Music in Process is a cohort of the Center for Process Studies that promotes well-being by sharing and listening to music. The group consists of individuals of all ages who help create just and compassionate communities by supporting one another’s musical journeys. Examples of this support include sharing and discussing our favorite music, learning together about the power of music to connect, uplift, and inspire, and contributing our talents by sharing the joy of music in our local communities. Find out more
Individual Artists

Christina Hutchins is a poet and scholar of process philosophy and theology whose poems appear widely, including in The Antioch Review, The New Republic, Prairie Schooner, Salmagundi, The Southern Review, and Women’s Review of Books. She was named the Poet Laureate of the Cobb Institute in 2022. Find Out More

Hope Montgomery is a musician whose songs combine rich lyrics with rhythmic melodies to explores faith, doubt, self, and love entangled with an illustrative backdrop of landscape and nature. She is hoping to release her third album in 2023. She was named the Musician Laureate of the Cobb Institute in 2022. Find Out More

Tori Owens is a full-time therapist, a part-time doctoral student in Open and Relational Theology, most definitely an everyday mystic, just trying to blend it all in such a way that it might be a little healing. Her website is called Spiritual Peregrinations.

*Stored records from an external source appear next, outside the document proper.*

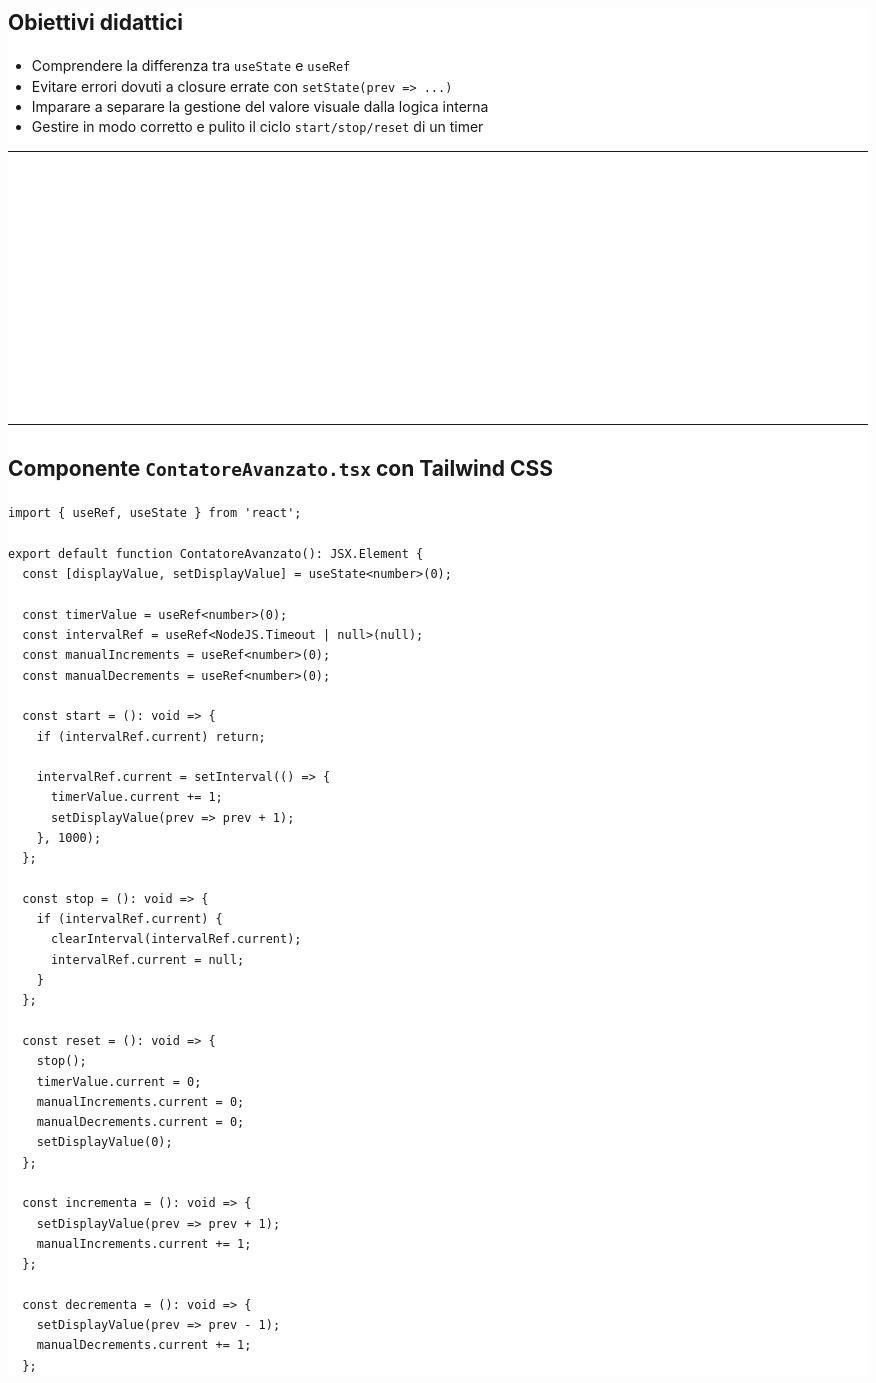 ## **Obiettivi didattici**

- Comprendere la differenza tra `useState` e `useRef`
- Evitare errori dovuti a closure errate con `setState(prev => ...)`
- Imparare a separare la gestione del valore visuale dalla logica interna
- Gestire in modo corretto e pulito il ciclo `start/stop/reset` di un timer

---

<br><br><br><br><br><br><br><br><br><br><br><br>









---

## **Componente `ContatoreAvanzato.tsx` con Tailwind CSS**

```tsx
import { useRef, useState } from 'react';

export default function ContatoreAvanzato(): JSX.Element {
  const [displayValue, setDisplayValue] = useState<number>(0);

  const timerValue = useRef<number>(0);
  const intervalRef = useRef<NodeJS.Timeout | null>(null);
  const manualIncrements = useRef<number>(0);
  const manualDecrements = useRef<number>(0);

  const start = (): void => {
    if (intervalRef.current) return;

    intervalRef.current = setInterval(() => {
      timerValue.current += 1;
      setDisplayValue(prev => prev + 1);
    }, 1000);
  };

  const stop = (): void => {
    if (intervalRef.current) {
      clearInterval(intervalRef.current);
      intervalRef.current = null;
    }
  };

  const reset = (): void => {
    stop();
    timerValue.current = 0;
    manualIncrements.current = 0;
    manualDecrements.current = 0;
    setDisplayValue(0);
  };

  const incrementa = (): void => {
    setDisplayValue(prev => prev + 1);
    manualIncrements.current += 1;
  };

  const decrementa = (): void => {
    setDisplayValue(prev => prev - 1);
    manualDecrements.current += 1;
  };
``` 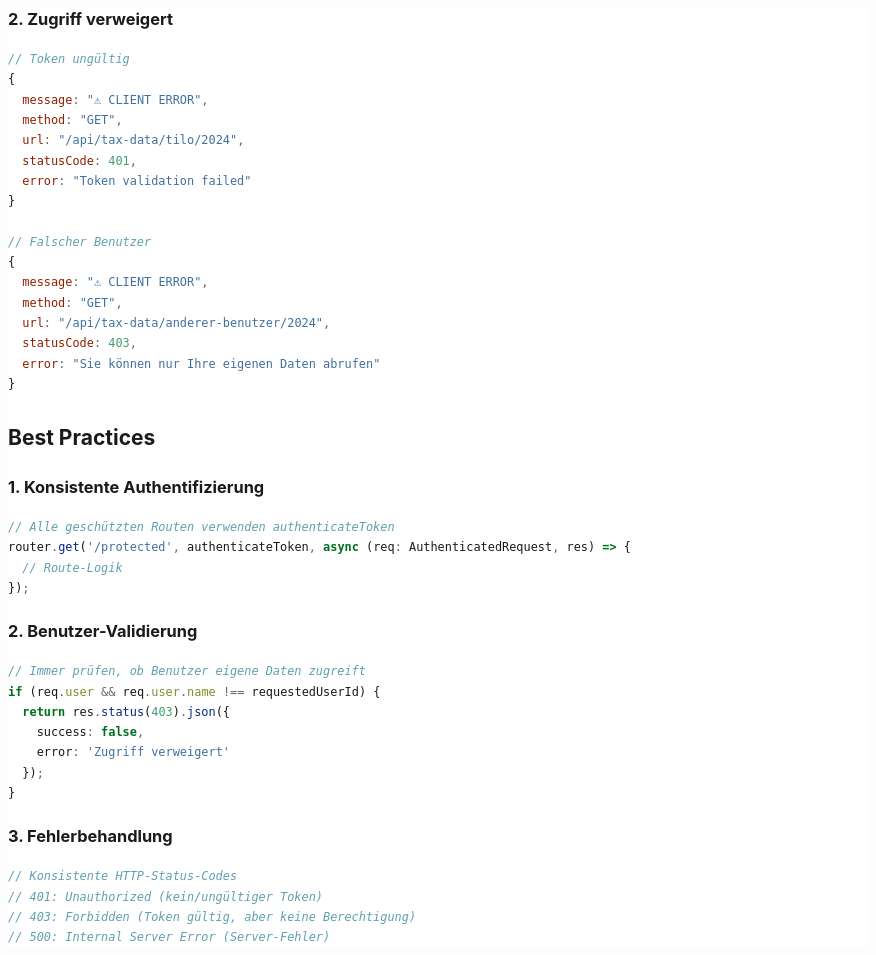 ### 2. Zugriff verweigert

```javascript
// Token ungültig
{
  message: "⚠️ CLIENT ERROR",
  method: "GET",
  url: "/api/tax-data/tilo/2024",
  statusCode: 401,
  error: "Token validation failed"
}

// Falscher Benutzer
{
  message: "⚠️ CLIENT ERROR",
  method: "GET",
  url: "/api/tax-data/anderer-benutzer/2024",
  statusCode: 403,
  error: "Sie können nur Ihre eigenen Daten abrufen"
}
```

## Best Practices

### 1. Konsistente Authentifizierung

```typescript
// Alle geschützten Routen verwenden authenticateToken
router.get('/protected', authenticateToken, async (req: AuthenticatedRequest, res) => {
  // Route-Logik
});
```

### 2. Benutzer-Validierung

```typescript
// Immer prüfen, ob Benutzer eigene Daten zugreift
if (req.user && req.user.name !== requestedUserId) {
  return res.status(403).json({
    success: false,
    error: 'Zugriff verweigert'
  });
}
```

### 3. Fehlerbehandlung

```typescript
// Konsistente HTTP-Status-Codes
// 401: Unauthorized (kein/ungültiger Token)
// 403: Forbidden (Token gültig, aber keine Berechtigung)
// 500: Internal Server Error (Server-Fehler)
```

Andre van Zijl is an award-winning artist of international merit. His work offers an artistic commentary on socio-political and global culture from a holistic spiritual standpoint. He was named the Visual Arts Laureate of the Cobb Institute in 2022. Find Out More
Advisory Council

Lauren Elizabeth Clare is the co-founder of Living Earth Co-Creative and a facilitator of the Living Earth Eco-Innovation Challenge. She is a poet, educator, and Theory U practitioner, participating in the Presencing Institute for over 5 years as a u.lab hub host and content generator. Lauren studied holistic education, holistic land management, and lived in an old growth forest for many years. She has a deep interest in eco-wisdom for articulating and cultivating the shift towards the participatory paradigm. With a foundation in the performing arts, Lauren enjoys cultivating dynamic teams and participatory learning experiences. You can read Lauren’s thesis on Participatory Learning and many other writings about artisans of education at laurenelizabethclare.medium.com. Lauren is based in southern Oregon, USA

Richard Livingston is Program Director of Education and Community at the Center for Process Studies. Formerly the Executive Director of the Cobb Institute (2021-2025), he received his PhD in 2015 from Claremont Graduate University, where he specialized in Philosophy of Religion and Theology. He taught as an adjunct instructor in philosophy and religious studies at four colleges in Southern California from 2011-2020, and has worked in IT since the early 1990s. He holds a Master’s Degree in Theology from the University of Chicago (2005) and a Bachelor’s Degree in Near Eastern Studies from Brigham Young University (2001).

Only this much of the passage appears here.